To be Creative, Nourish Loneliness: Louise Bourgeois' Notes
Loneliness is one of the proven muses in the creative history of humankind.
There are different kinds of loneliness, some healthier than others. For the psychoanalyst Adam Phillips, the best solitude is that which provides a benign forgetfulness of the body, and which takes care of itself. It’s a fertile loneliness, and a productive solitude; one in which appears that which could never have been anticipated and that which is linked to the quality of one’s attention.
Many other intellectuals and artists have taken an interest in the subject of solitude as an engine of genuine happiness. Meditation is but one of their tools for exploration.
The French painter, Eugène Delacroix, nourished his time alone before putting brush to canvas. “Feed yourself with great and austere ideas of beauty that nourish the soul … look for solitude,” he wrote.
Being an artist means nurturing solitude. Give the spirit the necessary tasks to bring it to its fruition. “The best things happen when you’re alone,” said the minimalist painter, Agnes Martin.
But loneliness was considered truly vital by the French sculptor, Louise Bourgeois. Throughout a collection of notes and letters she exchanged with the most ferocious minds and brightest spirits of the past century, Bourgeois managed to capture and explore the essence of a fertile solitude, one which allows for an inner life in which is found the raw material of all art forms.
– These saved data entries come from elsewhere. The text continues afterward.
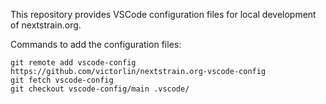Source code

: This repository provides VSCode configuration files for local development of
nextstrain.org.

Commands to add the configuration files:

    git remote add vscode-config https://github.com/victorlin/nextstrain.org-vscode-config
    git fetch vscode-config
    git checkout vscode-config/main .vscode/
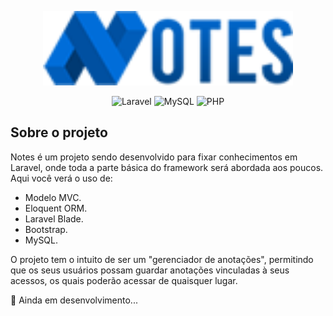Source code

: <p align="center"><img src="./public/assets/images/logo.png" width="400" alt="Notes Logo"></p>

<p align="center">
<img src="https://img.shields.io/badge/Laravel-FF2D20?style=for-the-badge&logo=laravel&logoColor=white" alt="Laravel">
<img src="https://img.shields.io/badge/MySQL-00000F?style=for-the-badge&logo=mysql&logoColor=white" alt="MySQL">
<img src="https://img.shields.io/badge/PHP-777BB4?style=for-the-badge&logo=php&logoColor=white" alt="PHP">
</p>

## Sobre o projeto

Notes é um projeto sendo desenvolvido para fixar conhecimentos em Laravel, onde toda a parte básica do framework será abordada aos poucos. Aqui você verá o uso de:

- Modelo MVC.
- Eloquent ORM.
- Laravel Blade.
- Bootstrap.
- MySQL.

O projeto tem o intuito de ser um "gerenciador de anotações", permitindo que os seus usuários possam guardar anotações vinculadas à seus acessos, os quais poderão acessar de quaisquer lugar.

:rocket: Ainda em desenvolvimento...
“Every day you have to abandon your past or accept it and then, if you cannot accept it, you become a sculptor,” Bourgeois concluded in the book Louise Bourgeois Destruction of the Father / Reconstruction of the Father: Writings and Interviews, 1923-1997.
The sculptor’s writings and commentary on art confirm the deep links between her work and her life, with new discoveries in her creative process, and among them, the importance of loneliness.
Solitude, a rest from responsibilities, and peace of mind, will do you more good than the atmosphere of the studio and the conversations which, generally speaking, are a waste of time.
Like a “zero,” a circle is the mental emblem of the All. It is Nothing or a One without a second. The abstract par excellence, it’s a cause without the cause of any numerical and geometric series. It’s the figure which, for Bourgeois, represented her fertile land.
You are born alone. You die alone. The value of the space in between is trust and love. That is why geometrically speaking the circle is a one. Everything comes to you from the other. You have to be able to reach the other. If not, you are alone.